6.1. OVERVIEW OF THE GOALS–PRINCIPLES–POLICY CYCLE

SOA governance is most effective when the SOA policies are derived from and aligned to an SOA strategy and its supporting goals. These SOA goals form the basis for defining SOA principles, which are critical inputs in defining SOA policies. Thus, there is an ongoing cycle of defining, managing, and updating SOA goals, principles, and policies, as well as assessing policy impacts on existing services, consumers, and providers. The SOA enabling technology must support the critical policies, and the SOA governance model must provide organization and process for enforcing manual policies.
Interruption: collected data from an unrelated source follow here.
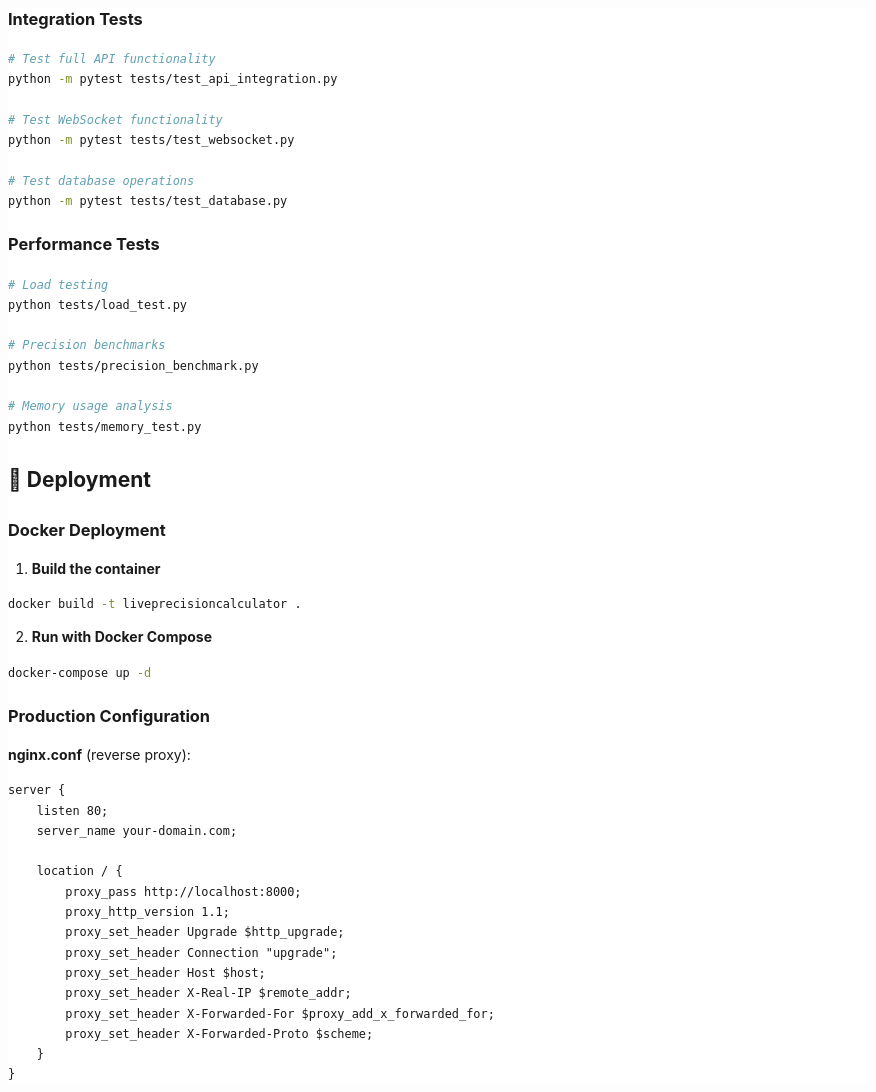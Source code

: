 ### Integration Tests
```bash
# Test full API functionality
python -m pytest tests/test_api_integration.py

# Test WebSocket functionality
python -m pytest tests/test_websocket.py

# Test database operations
python -m pytest tests/test_database.py
```

### Performance Tests
```bash
# Load testing
python tests/load_test.py

# Precision benchmarks
python tests/precision_benchmark.py

# Memory usage analysis
python tests/memory_test.py
```

## 🚀 Deployment

### Docker Deployment

1. **Build the container**
```bash
docker build -t liveprecisioncalculator .
```

2. **Run with Docker Compose**
```bash
docker-compose up -d
```

### Production Configuration

**nginx.conf** (reverse proxy):
```nginx
server {
    listen 80;
    server_name your-domain.com;
    
    location / {
        proxy_pass http://localhost:8000;
        proxy_http_version 1.1;
        proxy_set_header Upgrade $http_upgrade;
        proxy_set_header Connection "upgrade";
        proxy_set_header Host $host;
        proxy_set_header X-Real-IP $remote_addr;
        proxy_set_header X-Forwarded-For $proxy_add_x_forwarded_for;
        proxy_set_header X-Forwarded-Proto $scheme;
    }
}
```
Taken together, an SOA governance model must integrate governance organizations, people, processes, and technology into a coherent policy enforcement fabric.

The SOA governance goals, principles, and policies cycle is summarized below:

• Define business, IT, and SOA goals (from the SOA strategy document, if it exists).

• Identify IT and SOA principles that support those business goals. These are broad statements of intent that align with and support the business, IT, and SOA Strategy.

• Select governance processes and/or concerns that impact the principles.

• Define policy categories that support the principles, such as the examples below:

  • Business policies (e.g., regulatory policies, Sarbanes-Oxley, compliance policies, industry specific policies for example HIPAA, outsourcing policies, vendor management policies, acquisition policies)

  • Process policies (e.g., ...